Exercise:
Please return the data word for word and leave out any picture it contains.

(Recorded data)
====

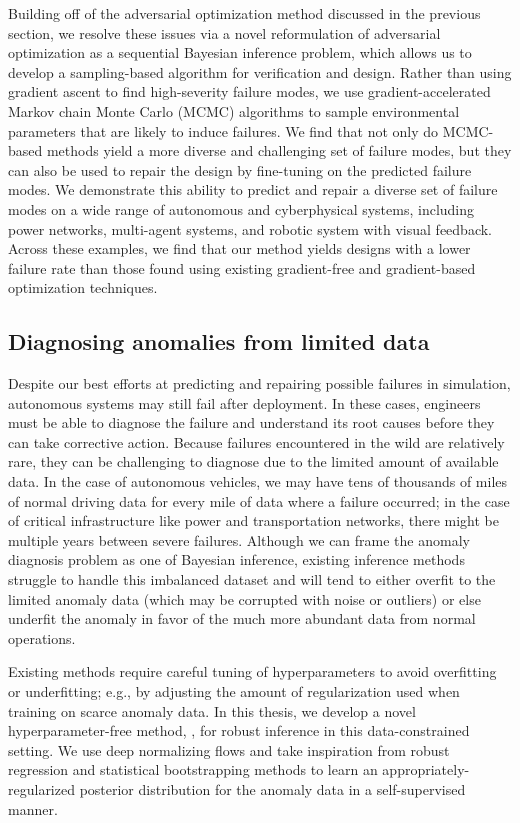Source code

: Building off of the adversarial optimization method discussed in the previous section, we resolve these issues via a novel reformulation of adversarial optimization as a sequential Bayesian inference problem, which allows us to develop a sampling-based algorithm for verification and design. Rather than using gradient ascent to find high-severity failure modes, we use gradient-accelerated Markov chain Monte Carlo (MCMC) algorithms to sample environmental parameters that are likely to induce failures. We find that not only do MCMC-based methods yield a more diverse and challenging set of failure modes, but they can also be used to repair the design by fine-tuning on the predicted failure modes. We demonstrate this ability to predict and repair a diverse set of failure modes on a wide range of autonomous and cyberphysical systems, including power networks, multi-agent systems, and robotic system with visual feedback. Across these examples, we find that our method yields designs with a lower failure rate than those found using existing gradient-free and gradient-based optimization techniques.

\subsection{Diagnosing anomalies from limited data}

Despite our best efforts at predicting and repairing possible failures in simulation, autonomous systems may still fail after deployment. In these cases, engineers must be able to diagnose the failure and understand its root causes before they can take corrective action. Because failures encountered in the wild are relatively rare, they can be challenging to diagnose due to the limited amount of available data. In the case of autonomous vehicles, we may have tens of thousands of miles of normal driving data for every mile of data where a failure occurred; in the case of critical infrastructure like power and transportation networks, there might be multiple years between severe failures. Although we can frame the anomaly diagnosis problem as one of Bayesian inference, existing inference methods struggle to handle this imbalanced dataset and will tend to either overfit to the limited anomaly data (which may be corrupted with noise or outliers) or else underfit the anomaly in favor of the much more abundant data from normal operations.

Existing methods require careful tuning of hyperparameters to avoid overfitting or underfitting; e.g., by adjusting the amount of regularization used when training on scarce anomaly data. In this thesis, we develop a novel hyperparameter-free method, \ouralg{}, for robust inference in this data-constrained setting. We use deep normalizing flows and take inspiration from robust regression and statistical bootstrapping methods to learn an appropriately-regularized posterior distribution for the anomaly data in a self-supervised manner.

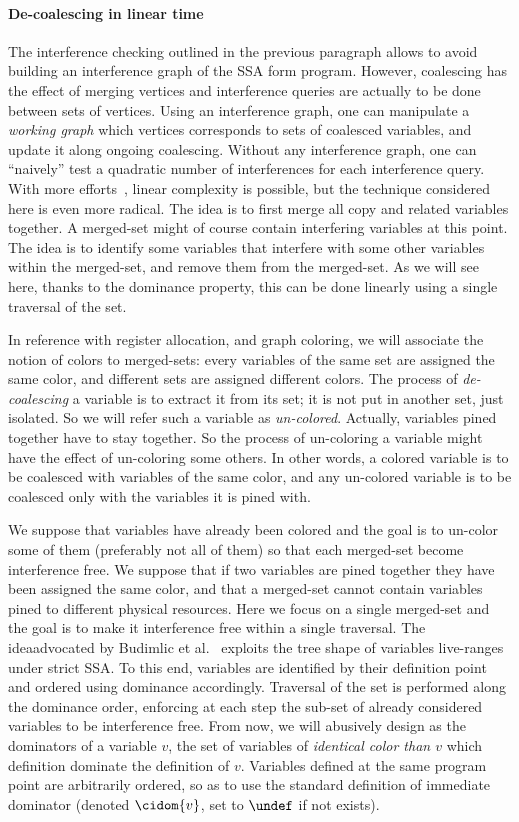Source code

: \paragraph{De-coalescing in linear time}
The interference checking outlined in the previous paragraph allows to avoid building an interference graph of the SSA form program. However, coalescing has the effect of merging vertices and interference queries are actually to be done between sets of vertices. Using an interference graph, one can manipulate a \emph{working graph} which vertices corresponds to sets of coalesced variables, and update it along ongoing coalescing. Without any interference graph, one can ``naively'' test a quadratic number of interferences for each interference query. With more efforts\ifhab~\cite{Boissinot09}\fi, linear complexity is possible, but the technique considered here is even more radical. The idea is to first merge all copy and \phifun related variables together. A merged-set might of course contain interfering variables at this point. The idea is to identify some variables that interfere with some other variables within the merged-set, and remove them from the merged-set. As we will see here, thanks to the dominance property, this can be done linearly using a single traversal of the set.

In reference with register allocation, and graph coloring, we will associate the notion of colors to merged-sets: every variables of the same set are assigned the same color, and different sets are assigned different colors. The process of \emph{de-coalescing} a variable is to extract it from its set; it is not put in another set, just isolated. So we will refer such a variable as \emph{un-colored}. Actually, variables pined together have to stay together. So the process of un-coloring a variable might have the effect of un-coloring some others. In other words, a colored variable is to be coalesced with variables of the same color, and any un-colored variable is to be coalesced only with the variables it is pined with. 


We suppose that variables have already been colored and the goal is to un-color some of them (preferably not all of them) so that each merged-set become interference free. We suppose that if two variables are pined together they have been assigned the same color, and that a merged-set cannot contain variables pined to different physical resources. Here we focus on a single merged-set and the goal is to make it interference free within a single traversal. The idea\ifhab advocated by Budimlic et al.~\cite{Budimlic02} \fi exploits the tree shape of variables live-ranges under strict SSA. To this end, variables are identified by their definition point and ordered using dominance accordingly. Traversal of the set is performed along the dominance order, enforcing at each step the sub-set of already considered variables to be interference free. From now, we will abusively design as the dominators of a variable $v$, the set of variables of \emph{identical color than $v$} which definition dominate the definition of $v$. Variables defined at the same program point are arbitrarily ordered, so as to use the standard definition of immediate dominator (denoted $\cidom{v}$, set to $\undef$ if not exists).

====

Output for this task:
Source code

: Building off of the adversarial optimization method discussed in the previous section, we resolve these issues via a novel reformulation of adversarial optimization as a sequential Bayesian inference problem, which allows us to develop a sampling-based algorithm for verification and design. Rather than using gradient ascent to find high-severity failure modes, we use gradient-accelerated Markov chain Monte Carlo (MCMC) algorithms to sample environmental parameters that are likely to induce failures. We find that not only do MCMC-based methods yield a more diverse and challenging set of failure modes, but they can also be used to repair the design by fine-tuning on the predicted failure modes. We demonstrate this ability to predict and repair a diverse set of failure modes on a wide range of autonomous and cyberphysical systems, including power networks, multi-agent systems, and robotic system with visual feedback. Across these examples, we find that our method yields designs with a lower failure rate than those found using existing gradient-free and gradient-based optimization techniques.

\subsection{Diagnosing anomalies from limited data}

Despite our best efforts at predicting and repairing possible failures in simulation, autonomous systems may still fail after deployment. In these cases, engineers must be able to diagnose the failure and understand its root causes before they can take corrective action. Because failures encountered in the wild are relatively rare, they can be challenging to diagnose due to the limited amount of available data. In the case of autonomous vehicles, we may have tens of thousands of miles of normal driving data for every mile of data where a failure occurred; in the case of critical infrastructure like power and transportation networks, there might be multiple years between severe failures. Although we can frame the anomaly diagnosis problem as one of Bayesian inference, existing inference methods struggle to handle this imbalanced dataset and will tend to either overfit to the limited anomaly data (which may be corrupted with noise or outliers) or else underfit the anomaly in favor of the much more abundant data from normal operations.

Existing methods require careful tuning of hyperparameters to avoid overfitting or underfitting; e.g., by adjusting the amount of regularization used when training on scarce anomaly data. In this thesis, we develop a novel hyperparameter-free method, \ouralg{}, for robust inference in this data-constrained setting. We use deep normalizing flows and take inspiration from robust regression and statistical bootstrapping methods to learn an appropriately-regularized posterior distribution for the anomaly data in a self-supervised manner.

Source code

: \paragraph{De-coalescing in linear time}
The interference checking outlined in the previous paragraph allows to avoid building an interference graph of the SSA form program. However, coalescing has the effect of merging vertices and interference queries are actually to be done between sets of vertices. Using an interference graph, one can manipulate a \emph{working graph} which vertices corresponds to sets of coalesced variables, and update it along ongoing coalescing. Without any interference graph, one can ``naively'' test a quadratic number of interferences for each interference query. With more efforts\ifhab~\cite{Boissinot09}\fi, linear complexity is possible, but the technique considered here is even more radical. The idea is to first merge all copy and \phifun related variables together. A merged-set might of course contain interfering variables at this point. The idea is to identify some variables that interfere with some other variables within the merged-set, and remove them from the merged-set. As we will see here, thanks to the dominance property, this can be done linearly using a single traversal of the set.

In reference with register allocation, and graph coloring, we will associate the notion of colors to merged-sets: every variables of the same set are assigned the same color, and different sets are assigned different colors. The process of \emph{de-coalescing} a variable is to extract it from its set; it is not put in another set, just isolated. So we will refer such a variable as \emph{un-colored}. Actually, variables pined together have to stay together. So the process of un-coloring a variable might have the effect of un-coloring some others. In other words, a colored variable is to be coalesced with variables of the same color, and any un-colored variable is to be coalesced only with the variables it is pined with. 


We suppose that variables have already been colored and the goal is to un-color some of them (preferably not all of them) so that each merged-set become interference free. We suppose that if two variables are pined together they have been assigned the same color, and that a merged-set cannot contain variables pined to different physical resources. Here we focus on a single merged-set and the goal is to make it interference free within a single traversal. The idea\ifhab advocated by Budimlic et al.~\cite{Budimlic02} \fi exploits the tree shape of variables live-ranges under strict SSA. To this end, variables are identified by their definition point and ordered using dominance accordingly. Traversal of the set is performed along the dominance order, enforcing at each step the sub-set of already considered variables to be interference free. From now, we will abusively design as the dominators of a variable $v$, the set of variables of \emph{identical color than $v$} which definition dominate the definition of $v$. Variables defined at the same program point are arbitrarily ordered, so as to use the standard definition of immediate dominator (denoted $\cidom{v}$, set to $\undef$ if not exists).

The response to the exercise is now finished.